Material for this task:
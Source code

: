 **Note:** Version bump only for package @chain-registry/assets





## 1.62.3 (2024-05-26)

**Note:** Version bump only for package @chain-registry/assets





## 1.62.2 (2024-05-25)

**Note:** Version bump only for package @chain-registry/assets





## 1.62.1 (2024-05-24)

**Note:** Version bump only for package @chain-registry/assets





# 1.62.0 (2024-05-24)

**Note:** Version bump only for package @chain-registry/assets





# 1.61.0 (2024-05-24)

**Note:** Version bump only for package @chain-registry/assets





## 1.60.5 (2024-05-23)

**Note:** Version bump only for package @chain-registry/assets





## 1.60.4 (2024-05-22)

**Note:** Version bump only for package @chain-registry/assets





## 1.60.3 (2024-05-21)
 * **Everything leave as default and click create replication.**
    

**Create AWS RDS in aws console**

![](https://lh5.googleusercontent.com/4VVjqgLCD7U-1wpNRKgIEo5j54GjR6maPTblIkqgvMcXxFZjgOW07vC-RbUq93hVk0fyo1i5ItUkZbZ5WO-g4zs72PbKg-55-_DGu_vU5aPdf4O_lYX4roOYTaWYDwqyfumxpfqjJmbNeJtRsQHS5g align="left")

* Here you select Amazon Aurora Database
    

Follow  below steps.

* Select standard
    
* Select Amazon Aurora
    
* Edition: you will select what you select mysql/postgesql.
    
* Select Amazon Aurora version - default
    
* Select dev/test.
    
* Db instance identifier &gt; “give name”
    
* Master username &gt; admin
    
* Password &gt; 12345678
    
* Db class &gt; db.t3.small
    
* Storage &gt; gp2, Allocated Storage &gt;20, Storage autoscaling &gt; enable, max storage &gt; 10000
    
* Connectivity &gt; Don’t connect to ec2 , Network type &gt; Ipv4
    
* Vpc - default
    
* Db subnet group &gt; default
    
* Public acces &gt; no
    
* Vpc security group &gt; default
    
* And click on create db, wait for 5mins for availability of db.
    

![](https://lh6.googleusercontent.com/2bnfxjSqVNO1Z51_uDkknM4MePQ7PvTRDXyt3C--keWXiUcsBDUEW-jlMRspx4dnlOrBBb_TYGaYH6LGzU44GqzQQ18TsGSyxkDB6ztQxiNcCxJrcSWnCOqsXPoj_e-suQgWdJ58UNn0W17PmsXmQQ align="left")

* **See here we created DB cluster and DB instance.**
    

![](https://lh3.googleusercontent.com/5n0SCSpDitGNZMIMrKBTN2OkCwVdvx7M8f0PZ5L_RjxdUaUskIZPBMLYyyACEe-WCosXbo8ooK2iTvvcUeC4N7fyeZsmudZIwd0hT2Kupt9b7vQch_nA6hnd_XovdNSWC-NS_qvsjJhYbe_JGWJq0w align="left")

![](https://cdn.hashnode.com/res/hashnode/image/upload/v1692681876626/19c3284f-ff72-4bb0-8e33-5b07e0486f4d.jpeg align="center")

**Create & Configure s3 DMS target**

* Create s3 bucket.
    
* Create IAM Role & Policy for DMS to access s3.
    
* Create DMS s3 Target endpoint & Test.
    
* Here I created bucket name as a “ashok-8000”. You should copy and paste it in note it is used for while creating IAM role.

==

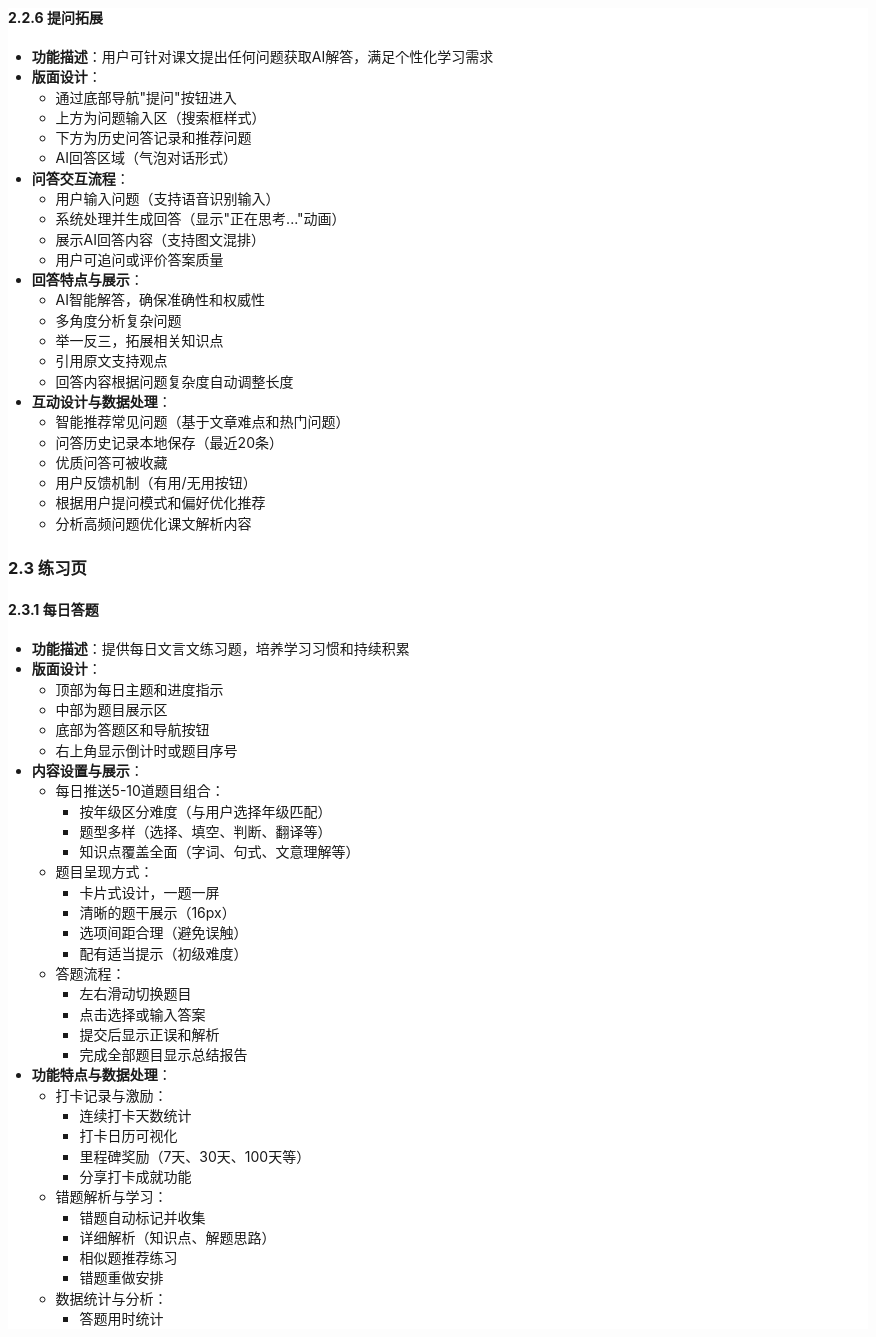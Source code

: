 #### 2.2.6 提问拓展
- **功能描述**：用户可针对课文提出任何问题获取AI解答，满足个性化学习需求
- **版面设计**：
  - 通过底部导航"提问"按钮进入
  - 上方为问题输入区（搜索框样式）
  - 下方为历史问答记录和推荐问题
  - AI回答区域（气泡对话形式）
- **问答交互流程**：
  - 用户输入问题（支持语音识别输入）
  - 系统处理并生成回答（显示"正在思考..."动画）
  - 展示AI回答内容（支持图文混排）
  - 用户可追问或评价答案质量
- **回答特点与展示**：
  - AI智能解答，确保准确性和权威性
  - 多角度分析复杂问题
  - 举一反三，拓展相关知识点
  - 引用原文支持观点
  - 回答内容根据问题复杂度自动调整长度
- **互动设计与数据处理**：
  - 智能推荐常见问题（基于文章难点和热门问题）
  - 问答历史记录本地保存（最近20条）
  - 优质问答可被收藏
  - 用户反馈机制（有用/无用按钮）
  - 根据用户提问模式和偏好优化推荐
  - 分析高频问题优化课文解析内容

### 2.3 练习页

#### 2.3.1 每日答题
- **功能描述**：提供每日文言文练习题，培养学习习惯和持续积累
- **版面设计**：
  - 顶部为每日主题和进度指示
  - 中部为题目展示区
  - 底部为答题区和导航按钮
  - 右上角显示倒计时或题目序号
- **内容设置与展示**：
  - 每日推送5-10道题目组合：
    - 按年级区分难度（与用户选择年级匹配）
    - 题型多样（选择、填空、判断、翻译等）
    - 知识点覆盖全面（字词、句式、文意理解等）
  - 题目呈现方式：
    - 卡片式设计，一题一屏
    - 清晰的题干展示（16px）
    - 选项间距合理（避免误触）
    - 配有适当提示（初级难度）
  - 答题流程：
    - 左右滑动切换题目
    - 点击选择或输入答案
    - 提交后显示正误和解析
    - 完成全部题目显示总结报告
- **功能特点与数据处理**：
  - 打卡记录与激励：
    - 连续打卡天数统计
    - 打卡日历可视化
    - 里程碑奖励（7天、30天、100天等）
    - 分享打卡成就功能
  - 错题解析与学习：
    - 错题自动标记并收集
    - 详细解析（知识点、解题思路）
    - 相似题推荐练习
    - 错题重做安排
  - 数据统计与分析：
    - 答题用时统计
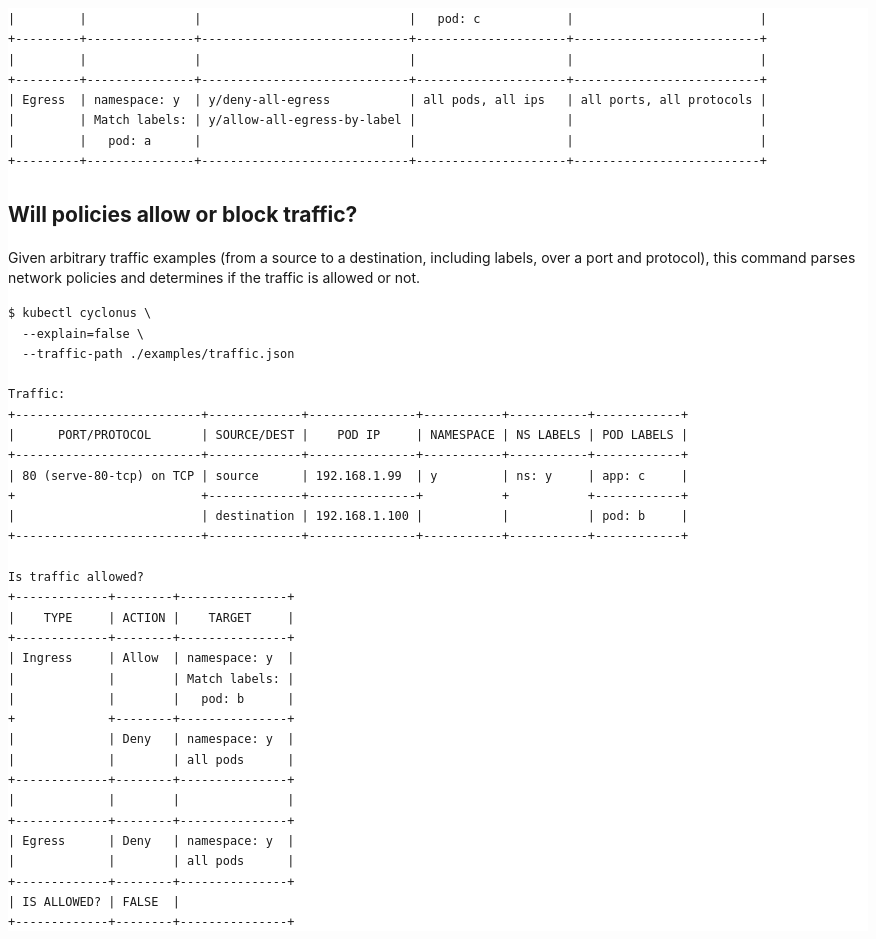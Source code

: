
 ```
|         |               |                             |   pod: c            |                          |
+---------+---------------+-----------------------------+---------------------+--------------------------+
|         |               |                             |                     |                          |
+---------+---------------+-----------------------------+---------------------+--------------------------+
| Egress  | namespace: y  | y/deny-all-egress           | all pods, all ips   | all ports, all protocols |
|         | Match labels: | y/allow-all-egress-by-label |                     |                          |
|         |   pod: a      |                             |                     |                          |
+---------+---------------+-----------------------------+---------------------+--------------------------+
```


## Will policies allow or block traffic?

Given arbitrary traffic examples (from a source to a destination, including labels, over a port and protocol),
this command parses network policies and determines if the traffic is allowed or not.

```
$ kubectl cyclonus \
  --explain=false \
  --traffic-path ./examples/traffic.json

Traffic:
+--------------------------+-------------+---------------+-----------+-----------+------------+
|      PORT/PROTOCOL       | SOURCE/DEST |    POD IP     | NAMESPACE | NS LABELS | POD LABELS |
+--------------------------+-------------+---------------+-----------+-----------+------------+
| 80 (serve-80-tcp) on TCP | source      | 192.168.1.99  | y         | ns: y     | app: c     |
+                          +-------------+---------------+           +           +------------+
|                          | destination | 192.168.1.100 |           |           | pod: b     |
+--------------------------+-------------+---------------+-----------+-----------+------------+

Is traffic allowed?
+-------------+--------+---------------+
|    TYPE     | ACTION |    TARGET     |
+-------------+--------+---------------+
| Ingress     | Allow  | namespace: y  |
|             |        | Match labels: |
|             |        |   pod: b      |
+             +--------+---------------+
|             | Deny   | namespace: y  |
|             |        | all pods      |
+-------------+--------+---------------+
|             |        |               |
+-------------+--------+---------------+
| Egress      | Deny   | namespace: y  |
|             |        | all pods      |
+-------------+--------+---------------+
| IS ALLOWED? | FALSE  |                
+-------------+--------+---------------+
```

Aim of the exercise:
The string "instance" shows up in some lines of the listing. Copy each such line.

Your solution:
* Db instance identifier &gt; “give name”
* **See here we created DB cluster and DB instance.**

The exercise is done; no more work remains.